様だ……がしかしそこには誰も居ないはずだ。書記の血に染《にじ》んだ死骸より外《ほか》には何人《なんぴと》も居ようはずが無い。
怪しの声は再び聞えて来た。ある時は鋭く、ある時は息の詰る様に、唸る様に、吠える様に、悲しげに、恐ろしげに、意味も解らぬ片言がどこからともなく聞えて来る。
さすが豪胆のルパンも全身冷水を浴びた様に慄《ぞっ》とした。この物凄い、無気味な墓場の底から出て来る悲鳴は、果して何んだろうか?

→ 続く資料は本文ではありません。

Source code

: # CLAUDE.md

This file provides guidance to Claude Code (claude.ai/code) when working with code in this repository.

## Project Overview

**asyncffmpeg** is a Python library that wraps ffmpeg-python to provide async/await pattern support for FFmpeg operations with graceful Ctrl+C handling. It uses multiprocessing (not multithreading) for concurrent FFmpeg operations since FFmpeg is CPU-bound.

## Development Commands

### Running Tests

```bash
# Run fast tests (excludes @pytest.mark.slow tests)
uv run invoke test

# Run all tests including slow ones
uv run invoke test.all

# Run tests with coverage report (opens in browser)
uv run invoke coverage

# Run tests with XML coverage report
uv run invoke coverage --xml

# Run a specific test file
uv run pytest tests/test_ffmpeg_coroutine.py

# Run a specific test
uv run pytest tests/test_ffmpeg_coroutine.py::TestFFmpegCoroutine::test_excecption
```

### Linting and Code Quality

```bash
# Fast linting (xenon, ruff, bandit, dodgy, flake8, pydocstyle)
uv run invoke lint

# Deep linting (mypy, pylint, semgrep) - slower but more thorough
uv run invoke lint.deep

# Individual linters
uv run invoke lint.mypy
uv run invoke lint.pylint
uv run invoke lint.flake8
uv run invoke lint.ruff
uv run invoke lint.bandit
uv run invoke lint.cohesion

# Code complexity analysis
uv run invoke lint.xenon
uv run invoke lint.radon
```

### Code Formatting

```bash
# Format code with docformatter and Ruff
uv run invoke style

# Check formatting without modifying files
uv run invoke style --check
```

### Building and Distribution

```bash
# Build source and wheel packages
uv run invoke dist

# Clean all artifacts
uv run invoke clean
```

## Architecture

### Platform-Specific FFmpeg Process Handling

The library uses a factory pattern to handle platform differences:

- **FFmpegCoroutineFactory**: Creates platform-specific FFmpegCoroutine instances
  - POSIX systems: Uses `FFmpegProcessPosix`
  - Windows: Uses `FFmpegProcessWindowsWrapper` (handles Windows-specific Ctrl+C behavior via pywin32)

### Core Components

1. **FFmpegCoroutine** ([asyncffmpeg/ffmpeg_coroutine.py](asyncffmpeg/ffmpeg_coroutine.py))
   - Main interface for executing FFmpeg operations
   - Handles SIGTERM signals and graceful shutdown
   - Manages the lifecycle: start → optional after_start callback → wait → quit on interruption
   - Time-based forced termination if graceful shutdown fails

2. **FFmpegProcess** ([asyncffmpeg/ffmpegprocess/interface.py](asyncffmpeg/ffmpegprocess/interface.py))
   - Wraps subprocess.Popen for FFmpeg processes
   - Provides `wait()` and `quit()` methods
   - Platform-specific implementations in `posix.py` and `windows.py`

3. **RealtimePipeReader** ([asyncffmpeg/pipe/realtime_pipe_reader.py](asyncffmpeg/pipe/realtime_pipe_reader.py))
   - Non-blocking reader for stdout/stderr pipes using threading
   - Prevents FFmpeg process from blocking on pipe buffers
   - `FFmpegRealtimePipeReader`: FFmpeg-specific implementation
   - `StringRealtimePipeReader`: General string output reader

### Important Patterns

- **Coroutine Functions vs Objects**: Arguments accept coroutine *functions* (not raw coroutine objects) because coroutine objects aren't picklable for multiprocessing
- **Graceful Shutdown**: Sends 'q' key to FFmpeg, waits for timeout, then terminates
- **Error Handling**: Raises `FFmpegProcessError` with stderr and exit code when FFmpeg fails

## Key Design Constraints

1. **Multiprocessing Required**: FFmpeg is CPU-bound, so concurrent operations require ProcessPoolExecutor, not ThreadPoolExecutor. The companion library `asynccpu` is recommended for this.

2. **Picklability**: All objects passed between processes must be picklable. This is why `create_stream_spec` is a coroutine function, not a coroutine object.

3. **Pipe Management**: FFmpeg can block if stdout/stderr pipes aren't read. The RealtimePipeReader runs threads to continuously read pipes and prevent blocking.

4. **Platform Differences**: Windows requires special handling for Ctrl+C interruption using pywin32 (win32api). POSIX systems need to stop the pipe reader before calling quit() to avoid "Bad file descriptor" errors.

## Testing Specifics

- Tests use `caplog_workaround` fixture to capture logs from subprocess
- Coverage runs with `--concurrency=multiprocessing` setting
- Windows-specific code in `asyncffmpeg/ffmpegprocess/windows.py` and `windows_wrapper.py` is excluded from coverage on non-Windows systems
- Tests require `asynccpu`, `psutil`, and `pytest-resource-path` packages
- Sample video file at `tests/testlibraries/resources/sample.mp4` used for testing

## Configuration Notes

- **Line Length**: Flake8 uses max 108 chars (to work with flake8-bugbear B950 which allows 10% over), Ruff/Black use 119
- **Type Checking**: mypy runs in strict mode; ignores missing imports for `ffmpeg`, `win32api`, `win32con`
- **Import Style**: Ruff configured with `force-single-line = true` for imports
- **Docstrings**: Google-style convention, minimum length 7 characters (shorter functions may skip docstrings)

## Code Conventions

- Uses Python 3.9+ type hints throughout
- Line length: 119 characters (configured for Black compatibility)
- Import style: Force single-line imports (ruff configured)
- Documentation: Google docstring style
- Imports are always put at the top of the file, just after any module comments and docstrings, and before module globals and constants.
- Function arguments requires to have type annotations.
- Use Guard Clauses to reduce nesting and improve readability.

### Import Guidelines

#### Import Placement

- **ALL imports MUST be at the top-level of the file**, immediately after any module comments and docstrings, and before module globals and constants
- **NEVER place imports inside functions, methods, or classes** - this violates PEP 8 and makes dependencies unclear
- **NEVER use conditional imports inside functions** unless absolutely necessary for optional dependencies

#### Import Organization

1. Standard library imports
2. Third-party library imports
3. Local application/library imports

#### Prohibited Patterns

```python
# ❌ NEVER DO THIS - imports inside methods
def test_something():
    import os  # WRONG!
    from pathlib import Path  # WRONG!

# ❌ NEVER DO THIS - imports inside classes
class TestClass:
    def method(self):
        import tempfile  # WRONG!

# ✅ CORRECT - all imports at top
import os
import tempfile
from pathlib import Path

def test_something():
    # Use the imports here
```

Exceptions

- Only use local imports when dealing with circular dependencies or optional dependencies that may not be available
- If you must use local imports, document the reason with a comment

彼は書記の死骸を覗き込んだ。声はハタと杜絶《とだ》えたがまた聞えて来る。
『もっと灯火《あかり》をこちへ』とジルベールに云った。
彼は云いしれぬ悪寒がする様なのを止《と》める事が出来なかった。が怪しい声は確かにここから出て来ると思った。ジルベールが点けた灯火《あかり》でよく見ると、声は確かに死骸から出るのだが、その死骸は氷の様に冷たく、硬直して、血に染った唇は微動だにしていない。
『首《か》、首領《かしら》、どうしたんでしょう』とジルベールは歯の根も合わず慄《ふる》えておる。
ルパンは突然プッと噴飯《ふきだ》した。そして死骸を攫《つか》んでグイと傍《そば》へ押し転がした。